Migration (Guard) maintain groups/role/product access

Oh man. I feel like this could be a whole article. Here's some top-of-mind takeaways:

Product Access

Atlassian sets up a bunch of default groups for Product Access, Admin, etc etc.

• Default groups and permissions 

You don't have to use these, although it probably makes your life easier.

However if you're migrating from DC, then you may already have IdP groups that you use for these purposes. It is possible to sync those groups and use them for Product Access, Admin, groups, roles, etc. (See my section on Groups below.)

One important thing to know is that if you use the "toggle switches" to grant a user access to Jira/Confluence/whatever site, it adds them to the "DEFAULT ACCESS GROUP" defined in Product Access settings. So you cannot have the DEFAULT be a managed (synced with your IdP) group, since Atlassian won't be able to add users to it.

I did recently find out about an app (from @Kieren _SmolSoftware_) that lets you "sync" the default groups with our managed groups, which is another approach:

• Admin Automations for Jira and User Management 

Groups

• We initially setup Atlassian Guard (then known as Access) to provision users and groups via SCIM.
• We have a LOT of groups that we use for Project permissions, shared filters, space/page permissions, etc.
• From my understanding of SCIM, our Identity team would have to explicitly add each of these groups to enable them to be "synced" with Atlassian.
• Many of these groups are Nested.
• SCIM provisioning doesn't support Nested groups.
• SO, we ended up switching to Azure AD syncing for nested groups, which can also be its own article.

Confluence Default Space Permissions

Thing I learned the hard way - Confluence's default space permissions use Atlassian's default groups. So if you previously granted access to all spaces using your own groups, you'll want to change these defaults.

I ended up with a bunch of Personal Spaces with incorrect permissions because I didn't discover this until later.

Interesting note: if you have to do a bunch of bulk-changing of group permissions, you technically could do this with the API, but it seemed so daunting, I asked support about it and as part of migration support (I think) they were able to do this for me, probably in the database.

Other stuff

Ooof, there's probably something I've forgotten. OH OH OH. FORMER/INACTIVE users.
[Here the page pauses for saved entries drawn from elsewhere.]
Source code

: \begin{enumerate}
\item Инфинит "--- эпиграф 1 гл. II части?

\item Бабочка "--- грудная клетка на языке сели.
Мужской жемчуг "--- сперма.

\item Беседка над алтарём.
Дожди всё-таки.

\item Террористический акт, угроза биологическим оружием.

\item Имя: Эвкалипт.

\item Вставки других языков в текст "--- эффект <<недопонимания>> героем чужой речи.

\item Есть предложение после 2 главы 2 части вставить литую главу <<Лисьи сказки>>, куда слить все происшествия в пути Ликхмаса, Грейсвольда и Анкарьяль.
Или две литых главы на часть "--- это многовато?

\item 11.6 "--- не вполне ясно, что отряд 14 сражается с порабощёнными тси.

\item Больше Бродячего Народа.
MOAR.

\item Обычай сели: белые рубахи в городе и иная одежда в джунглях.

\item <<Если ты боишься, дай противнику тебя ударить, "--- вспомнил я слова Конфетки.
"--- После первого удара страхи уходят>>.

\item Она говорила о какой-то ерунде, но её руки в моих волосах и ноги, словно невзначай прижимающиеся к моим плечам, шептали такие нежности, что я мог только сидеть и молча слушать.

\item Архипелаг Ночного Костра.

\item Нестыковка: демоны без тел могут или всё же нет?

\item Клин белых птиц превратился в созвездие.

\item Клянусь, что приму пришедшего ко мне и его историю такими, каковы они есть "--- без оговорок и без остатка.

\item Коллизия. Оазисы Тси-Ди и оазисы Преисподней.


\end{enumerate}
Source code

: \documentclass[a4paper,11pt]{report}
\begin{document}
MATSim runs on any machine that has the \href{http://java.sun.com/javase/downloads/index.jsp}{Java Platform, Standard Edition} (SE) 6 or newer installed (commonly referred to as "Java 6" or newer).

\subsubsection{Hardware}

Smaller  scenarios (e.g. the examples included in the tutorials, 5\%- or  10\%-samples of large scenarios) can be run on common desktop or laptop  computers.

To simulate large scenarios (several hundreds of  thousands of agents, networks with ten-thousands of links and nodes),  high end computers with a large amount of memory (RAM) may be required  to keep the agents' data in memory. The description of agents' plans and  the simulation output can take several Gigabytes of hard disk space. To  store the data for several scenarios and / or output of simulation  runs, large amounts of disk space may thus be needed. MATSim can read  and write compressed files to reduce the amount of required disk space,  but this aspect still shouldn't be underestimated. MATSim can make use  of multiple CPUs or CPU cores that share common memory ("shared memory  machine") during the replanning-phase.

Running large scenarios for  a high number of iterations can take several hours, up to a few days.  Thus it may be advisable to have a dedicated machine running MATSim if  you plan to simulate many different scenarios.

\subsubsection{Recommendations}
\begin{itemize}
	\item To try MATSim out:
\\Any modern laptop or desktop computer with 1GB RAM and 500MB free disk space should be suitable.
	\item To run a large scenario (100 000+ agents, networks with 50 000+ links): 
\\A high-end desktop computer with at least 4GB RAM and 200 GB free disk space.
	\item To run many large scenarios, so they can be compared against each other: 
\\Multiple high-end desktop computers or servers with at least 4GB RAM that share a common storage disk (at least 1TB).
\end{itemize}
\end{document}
After migration we have several Confluence pages "Owned" (previously "Created by") "Former User". This kind of sucks.

The way to avoid this sounds... annoying (and if you didn't know about it, you can't go back and fix it):

Deleted or inactive users and directories 

Any deleted users or users in inactive directories that are referenced in your Jira data will appear as Former user after migration. If you need to migrate the references to these users, reactivate them (or the directory) before migrating.

Users with disabled status in your Server site will be migrated as active but without any product access. This means they will not be counted as active Jira users for billing purposes. Learn how users are managed in Cloud

SO.... you might want to test that. Having to bulk reactivate all of your former users during the migration and then bulk deactivating them sounds... complicated. We didn't know about this, didn't do it, and now suffer with pages where we don't know who previously worked on them, which is a bummer.

Anyways yeah, I'm sure there's something I've forgotten. Got a bit of PTSD.